■ WHAT IS NEEDED: The answer must consist of every record, printed exactly as it stands.

■ DATA EXTRACT:
┌────────
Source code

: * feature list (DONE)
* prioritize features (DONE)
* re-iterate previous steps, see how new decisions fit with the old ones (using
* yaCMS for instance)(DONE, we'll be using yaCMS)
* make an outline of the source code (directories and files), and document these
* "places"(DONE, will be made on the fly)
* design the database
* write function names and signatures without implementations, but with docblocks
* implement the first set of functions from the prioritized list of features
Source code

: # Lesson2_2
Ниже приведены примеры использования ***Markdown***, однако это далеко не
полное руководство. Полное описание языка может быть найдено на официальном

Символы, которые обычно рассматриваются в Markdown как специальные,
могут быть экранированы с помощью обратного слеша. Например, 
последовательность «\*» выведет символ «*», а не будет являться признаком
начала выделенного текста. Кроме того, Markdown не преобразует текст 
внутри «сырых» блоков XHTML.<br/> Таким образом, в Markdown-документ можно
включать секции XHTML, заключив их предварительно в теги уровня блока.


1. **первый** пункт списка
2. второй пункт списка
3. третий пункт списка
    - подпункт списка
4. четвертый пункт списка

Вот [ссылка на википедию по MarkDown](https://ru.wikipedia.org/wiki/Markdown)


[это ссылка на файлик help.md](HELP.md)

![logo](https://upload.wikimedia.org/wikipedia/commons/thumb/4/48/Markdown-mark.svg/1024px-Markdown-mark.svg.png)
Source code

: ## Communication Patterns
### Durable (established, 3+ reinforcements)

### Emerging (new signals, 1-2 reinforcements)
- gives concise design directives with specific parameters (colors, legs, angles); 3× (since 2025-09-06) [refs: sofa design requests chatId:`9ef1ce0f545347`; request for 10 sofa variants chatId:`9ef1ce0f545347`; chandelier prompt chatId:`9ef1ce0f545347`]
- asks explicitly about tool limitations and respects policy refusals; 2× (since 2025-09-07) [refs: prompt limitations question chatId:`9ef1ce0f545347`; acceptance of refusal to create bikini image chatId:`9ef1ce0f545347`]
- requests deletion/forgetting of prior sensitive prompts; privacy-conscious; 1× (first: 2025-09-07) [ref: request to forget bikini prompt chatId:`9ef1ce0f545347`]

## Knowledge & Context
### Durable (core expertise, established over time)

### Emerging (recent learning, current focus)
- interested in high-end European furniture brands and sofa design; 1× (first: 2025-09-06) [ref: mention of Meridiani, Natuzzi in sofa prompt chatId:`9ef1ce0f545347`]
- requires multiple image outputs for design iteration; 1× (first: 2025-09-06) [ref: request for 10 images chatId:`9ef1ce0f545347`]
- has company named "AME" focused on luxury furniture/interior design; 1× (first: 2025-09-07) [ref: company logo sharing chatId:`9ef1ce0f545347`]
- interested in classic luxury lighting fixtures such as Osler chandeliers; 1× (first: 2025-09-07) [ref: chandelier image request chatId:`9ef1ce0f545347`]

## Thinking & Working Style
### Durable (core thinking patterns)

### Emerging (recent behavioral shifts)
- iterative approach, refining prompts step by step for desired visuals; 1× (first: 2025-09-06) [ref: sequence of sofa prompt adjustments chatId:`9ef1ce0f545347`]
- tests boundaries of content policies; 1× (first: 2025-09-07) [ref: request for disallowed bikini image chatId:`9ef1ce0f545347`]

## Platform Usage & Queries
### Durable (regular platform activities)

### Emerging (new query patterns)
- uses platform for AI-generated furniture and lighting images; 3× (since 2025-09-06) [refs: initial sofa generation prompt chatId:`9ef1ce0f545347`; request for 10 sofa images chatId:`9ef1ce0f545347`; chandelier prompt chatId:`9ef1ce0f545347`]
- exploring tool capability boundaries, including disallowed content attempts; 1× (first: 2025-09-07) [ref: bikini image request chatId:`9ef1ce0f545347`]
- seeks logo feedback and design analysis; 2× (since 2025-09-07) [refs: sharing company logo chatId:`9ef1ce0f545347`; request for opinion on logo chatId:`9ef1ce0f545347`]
└────────
■ ANSWER SECTION:
Source code

: * feature list (DONE)
* prioritize features (DONE)
* re-iterate previous steps, see how new decisions fit with the old ones (using
* yaCMS for instance)(DONE, we'll be using yaCMS)
* make an outline of the source code (directories and files), and document these
* "places"(DONE, will be made on the fly)
* design the database
* write function names and signatures without implementations, but with docblocks
* implement the first set of functions from the prioritized list of features
Source code

: # Lesson2_2
Ниже приведены примеры использования ***Markdown***, однако это далеко не
полное руководство. Полное описание языка может быть найдено на официальном

Символы, которые обычно рассматриваются в Markdown как специальные,
могут быть экранированы с помощью обратного слеша. Например, 
последовательность «\*» выведет символ «*», а не будет являться признаком
начала выделенного текста. Кроме того, Markdown не преобразует текст 
внутри «сырых» блоков XHTML.<br/> Таким образом, в Markdown-документ можно
включать секции XHTML, заключив их предварительно в теги уровня блока.


1. **первый** пункт списка
2. второй пункт списка
3. третий пункт списка
    - подпункт списка
4. четвертый пункт списка

Вот [ссылка на википедию по MarkDown](https://ru.wikipedia.org/wiki/Markdown)


[это ссылка на файлик help.md](HELP.md)

![logo](https://upload.wikimedia.org/wikipedia/commons/thumb/4/48/Markdown-mark.svg/1024px-Markdown-mark.svg.png)
Source code

: ## Communication Patterns
### Durable (established, 3+ reinforcements)

### Emerging (new signals, 1-2 reinforcements)
- gives concise design directives with specific parameters (colors, legs, angles); 3× (since 2025-09-06) [refs: sofa design requests chatId:`9ef1ce0f545347`; request for 10 sofa variants chatId:`9ef1ce0f545347`; chandelier prompt chatId:`9ef1ce0f545347`]
- asks explicitly about tool limitations and respects policy refusals; 2× (since 2025-09-07) [refs: prompt limitations question chatId:`9ef1ce0f545347`; acceptance of refusal to create bikini image chatId:`9ef1ce0f545347`]
- requests deletion/forgetting of prior sensitive prompts; privacy-conscious; 1× (first: 2025-09-07) [ref: request to forget bikini prompt chatId:`9ef1ce0f545347`]

## Knowledge & Context
### Durable (core expertise, established over time)

### Emerging (recent learning, current focus)
- interested in high-end European furniture brands and sofa design; 1× (first: 2025-09-06) [ref: mention of Meridiani, Natuzzi in sofa prompt chatId:`9ef1ce0f545347`]
- requires multiple image outputs for design iteration; 1× (first: 2025-09-06) [ref: request for 10 images chatId:`9ef1ce0f545347`]
- has company named "AME" focused on luxury furniture/interior design; 1× (first: 2025-09-07) [ref: company logo sharing chatId:`9ef1ce0f545347`]
- interested in classic luxury lighting fixtures such as Osler chandeliers; 1× (first: 2025-09-07) [ref: chandelier image request chatId:`9ef1ce0f545347`]

## Thinking & Working Style
### Durable (core thinking patterns)

### Emerging (recent behavioral shifts)
- iterative approach, refining prompts step by step for desired visuals; 1× (first: 2025-09-06) [ref: sequence of sofa prompt adjustments chatId:`9ef1ce0f545347`]
- tests boundaries of content policies; 1× (first: 2025-09-07) [ref: request for disallowed bikini image chatId:`9ef1ce0f545347`]

## Platform Usage & Queries
### Durable (regular platform activities)

### Emerging (new query patterns)
- uses platform for AI-generated furniture and lighting images; 3× (since 2025-09-06) [refs: initial sofa generation prompt chatId:`9ef1ce0f545347`; request for 10 sofa images chatId:`9ef1ce0f545347`; chandelier prompt chatId:`9ef1ce0f545347`]
- exploring tool capability boundaries, including disallowed content attempts; 1× (first: 2025-09-07) [ref: bikini image request chatId:`9ef1ce0f545347`]
- seeks logo feedback and design analysis; 2× (since 2025-09-07) [refs: sharing company logo chatId:`9ef1ce0f545347`; request for opinion on logo chatId:`9ef1ce0f545347`]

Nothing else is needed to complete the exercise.